During prototyping, five representative ship blocks will be manufactured and assembled using Australian steel, and the systems, processes, facilities and workforce competencies will be established and tested, providing a solid operational foundation before construction starts on the first Hunter Class Frigate in 2022.

The steel cutting.

BAE Systems Australia Chief Executive Officer, Gabby Costigan, said:

“To start prototyping just two years after the contract to deliver the Hunter program was signed in 2018, is an incredible achievement. The pace of the program has been swift. We have moved into a modern, digitally advanced shipyard, progressed the design of the ship and significantly expanded our workforce.
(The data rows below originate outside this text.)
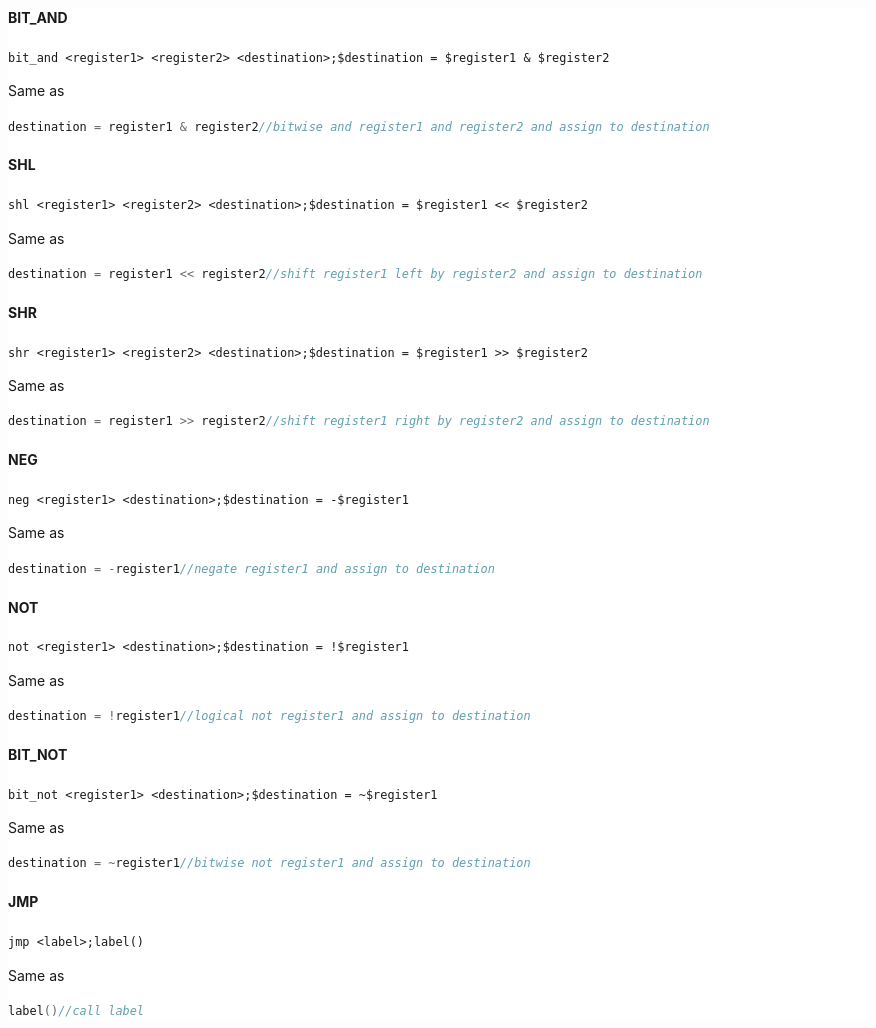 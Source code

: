 #### BIT_AND
```assembly
bit_and <register1> <register2> <destination>;$destination = $register1 & $register2
```
Same as
```cpp
destination = register1 & register2//bitwise and register1 and register2 and assign to destination
```
#### SHL
```assembly
shl <register1> <register2> <destination>;$destination = $register1 << $register2
```
Same as
```cpp
destination = register1 << register2//shift register1 left by register2 and assign to destination
```
#### SHR
```assembly
shr <register1> <register2> <destination>;$destination = $register1 >> $register2
```
Same as
```cpp
destination = register1 >> register2//shift register1 right by register2 and assign to destination
```
#### NEG
```assembly
neg <register1> <destination>;$destination = -$register1
```
Same as
```cpp
destination = -register1//negate register1 and assign to destination
```
#### NOT
```assembly
not <register1> <destination>;$destination = !$register1
```
Same as
```cpp
destination = !register1//logical not register1 and assign to destination
```
#### BIT_NOT
```assembly
bit_not <register1> <destination>;$destination = ~$register1
```
Same as
```cpp
destination = ~register1//bitwise not register1 and assign to destination
```

#### JMP
```assembly
jmp <label>;label()
```
Same as
```cpp
label()//call label
```
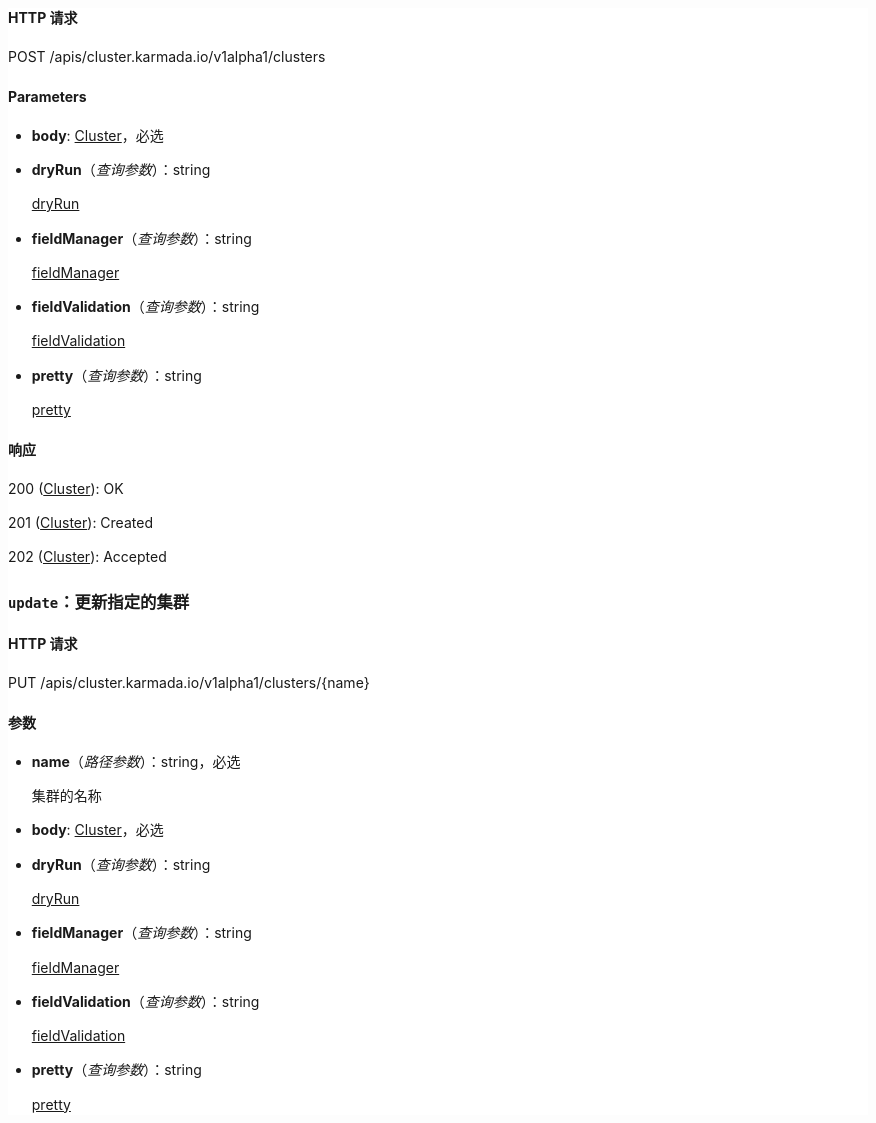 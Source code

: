 #### HTTP 请求

POST /apis/cluster.karmada.io/v1alpha1/clusters

#### Parameters

- **body**: [Cluster](../cluster-resources/cluster-v1alpha1#cluster)，必选


- **dryRun**（*查询参数*）：string

  [dryRun](../common-parameter/common-parameters#dryrun)

- **fieldManager**（*查询参数*）：string

  [fieldManager](../common-parameter/common-parameters#fieldmanager)

- **fieldValidation**（*查询参数*）：string

  [fieldValidation](../common-parameter/common-parameters#fieldvalidation)

- **pretty**（*查询参数*）：string

  [pretty](../common-parameter/common-parameters#pretty)

#### 响应

200 ([Cluster](../cluster-resources/cluster-v1alpha1#cluster)): OK

201 ([Cluster](../cluster-resources/cluster-v1alpha1#cluster)): Created

202 ([Cluster](../cluster-resources/cluster-v1alpha1#cluster)): Accepted

### `update`：更新指定的集群

#### HTTP 请求

PUT /apis/cluster.karmada.io/v1alpha1/clusters/{name}

#### 参数

- **name**（*路径参数*）：string，必选

  集群的名称

- **body**: [Cluster](../cluster-resources/cluster-v1alpha1#cluster)，必选


- **dryRun**（*查询参数*）：string

  [dryRun](../common-parameter/common-parameters#dryrun)

- **fieldManager**（*查询参数*）：string

  [fieldManager](../common-parameter/common-parameters#fieldmanager)

- **fieldValidation**（*查询参数*）：string

  [fieldValidation](../common-parameter/common-parameters#fieldvalidation)

- **pretty**（*查询参数*）：string

  [pretty](../common-parameter/common-parameters#pretty)
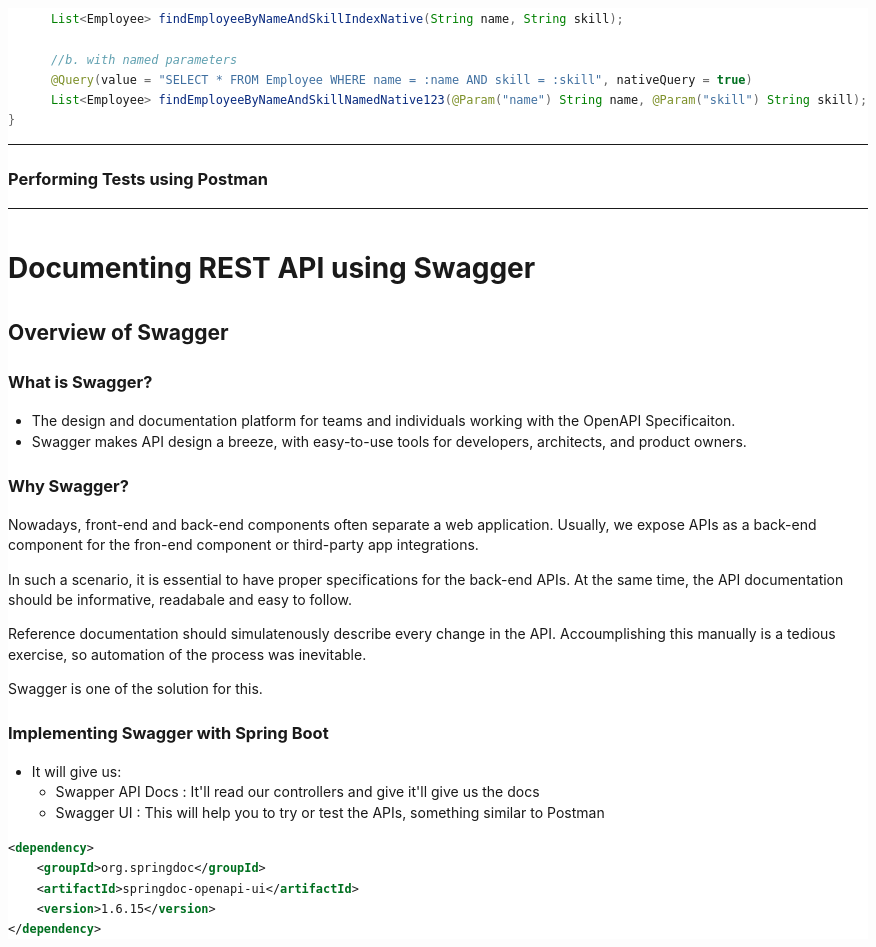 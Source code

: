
 ```java
      List<Employee> findEmployeeByNameAndSkillIndexNative(String name, String skill);

      //b. with named parameters 
      @Query(value = "SELECT * FROM Employee WHERE name = :name AND skill = :skill", nativeQuery = true)
      List<Employee> findEmployeeByNameAndSkillNamedNative123(@Param("name") String name, @Param("skill") String skill);
}
```

-----------------------------------

### Performing Tests using Postman







-------------------------------------

# Documenting REST API using Swagger
## Overview of Swagger
### What is Swagger?
- The design and documentation platform for teams and individuals working with the OpenAPI Specificaiton.
- Swagger makes API design a breeze, with easy-to-use tools for developers, architects, and product owners.

### Why Swagger?
Nowadays, front-end and back-end components often separate a web application. Usually, we expose APIs as a back-end component for the fron-end component or third-party app integrations.

In such a scenario, it is essential to have proper specifications for the back-end APIs. At the same time, the API documentation should be informative, readabale and easy to follow.

Reference documentation should simulatenously describe every change in the API. Accoumplishing this manually is a tedious exercise, so automation of the process was inevitable.

Swagger is one of the solution for this.

### Implementing Swagger with Spring Boot
- It will give us:
    - Swapper API Docs : It'll read our controllers and give it'll give us the docs
    - Swagger UI : This will help you to try or test the APIs, something similar to Postman
    
```xml
<dependency>
    <groupId>org.springdoc</groupId>
    <artifactId>springdoc-openapi-ui</artifactId>
    <version>1.6.15</version>
</dependency>
```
In the year ahead, we look forward to recruiting many more people to the program, putting the shipyard through its paces, engaging further with our supply chain and placing more contracts with Australian businesses.”

BAE Systems Maritime Australia Managing Director, Craig Lockhart, said:

“The next two years of prototyping will be incredibly important as we prove our systems and manufacturing processes ahead of construction starting at the end of 2022. Australian companies will play a significant role in the prototyping phase – the overwhelming majority of the content provided will be from Australian sourced materials and services. In parallel, we’re also working with Australian industry and academia to explore and test local technologies that could contribute to the efficiency of the construction phase.”

BAE Systems Maritime Australia will build nine warships for the Royal Australian Navy over the next three decades.

BAE add that the Hunter Class frigate is based on the Type 26 Global Combat Ship design, which supports a close partnership between the Royal Navy, Royal Canadian Navy and the Royal Australian Navy, all of whom have selected a variant of the design for their anti-submarine frigate programs, supporting greater operational, training and intelligence ties.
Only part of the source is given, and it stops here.